"They also begin to sing and molt sooner." The researchers had observed 40 male blackbirds (turdus merula).
According to the team, the light conditions in cities can thus significantly influence the seasonal rhythm of urban animals. Because in many animal species the length of the day determines, for example, sleeping habits or even the breeding season. In birds living in cities, these rhythms could be disrupted because artificial light sometimes leads to extreme light conditions, the researchers said.
In order to measure the average illumination to which the birds are exposed at night, scientists led by researcher jesko partecke equipped several urban blackbirds with light sensors. "The intensities were very low at 0.2 lux – only one-thirtieth of what a typical street lamp emits," says partecke. But even such low values were enough to make the gonads of male blackbirds ripen earlier.

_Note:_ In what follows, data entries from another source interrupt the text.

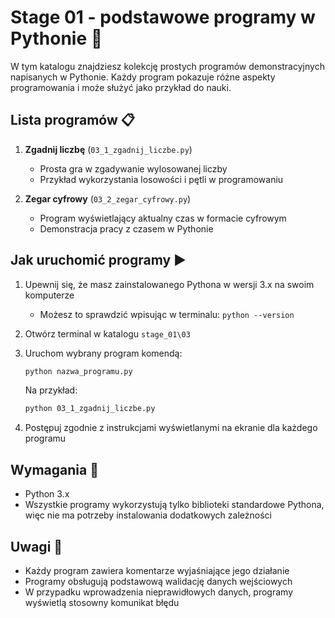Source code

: # Stage 01 - podstawowe programy w Pythonie 🐍

W tym katalogu znajdziesz kolekcję prostych programów demonstracyjnych napisanych w Pythonie. Każdy program pokazuje różne aspekty programowania i może służyć jako przykład do nauki.

## Lista programów 📋

1. **Zgadnij liczbę** (`03_1_zgadnij_liczbe.py`)
   - Prosta gra w zgadywanie wylosowanej liczby
   - Przykład wykorzystania losowości i pętli w programowaniu

2. **Zegar cyfrowy** (`03_2_zegar_cyfrowy.py`)
   - Program wyświetlający aktualny czas w formacie cyfrowym
   - Demonstracja pracy z czasem w Pythonie

## Jak uruchomić programy ▶️

1. Upewnij się, że masz zainstalowanego Pythona w wersji 3.x na swoim komputerze
   - Możesz to sprawdzić wpisując w terminalu: `python --version`

2. Otwórz terminal w katalogu `stage_01\03`

3. Uruchom wybrany program komendą:
   ```bash
   python nazwa_programu.py
   ```
   Na przykład:
   ```bash
   python 03_1_zgadnij_liczbe.py
   ```

4. Postępuj zgodnie z instrukcjami wyświetlanymi na ekranie dla każdego programu

## Wymagania 📝

- Python 3.x
- Wszystkie programy wykorzystują tylko biblioteki standardowe Pythona, więc nie ma potrzeby instalowania dodatkowych zależności

## Uwagi 📌

- Każdy program zawiera komentarze wyjaśniające jego działanie
- Programy obsługują podstawową walidację danych wejściowych
- W przypadku wprowadzenia nieprawidłowych danych, programy wyświetlą stosowny komunikat błędu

The scientists therefore compared captive urban and woodland blackbirds, which they exposed to a lighting intensity of 0.3 lux at night, with a control group for ten months. "The results were astonishing: the testicles of the birds grew on average almost a month earlier than in animals that slept at night in darkness," explains partecke. In addition, testosterone levels in their blood increased, they began singing about an hour earlier, and molted toward the end of the breeding season much earlier than birds with dark nights. The study is published in the "proceedings B" of the british royal society.
Researchers still don’t know exactly where the early reproductive readiness comes from. Accordingly, they want to investigate whether city light is more beneficial or detrimental to blackbirds overall.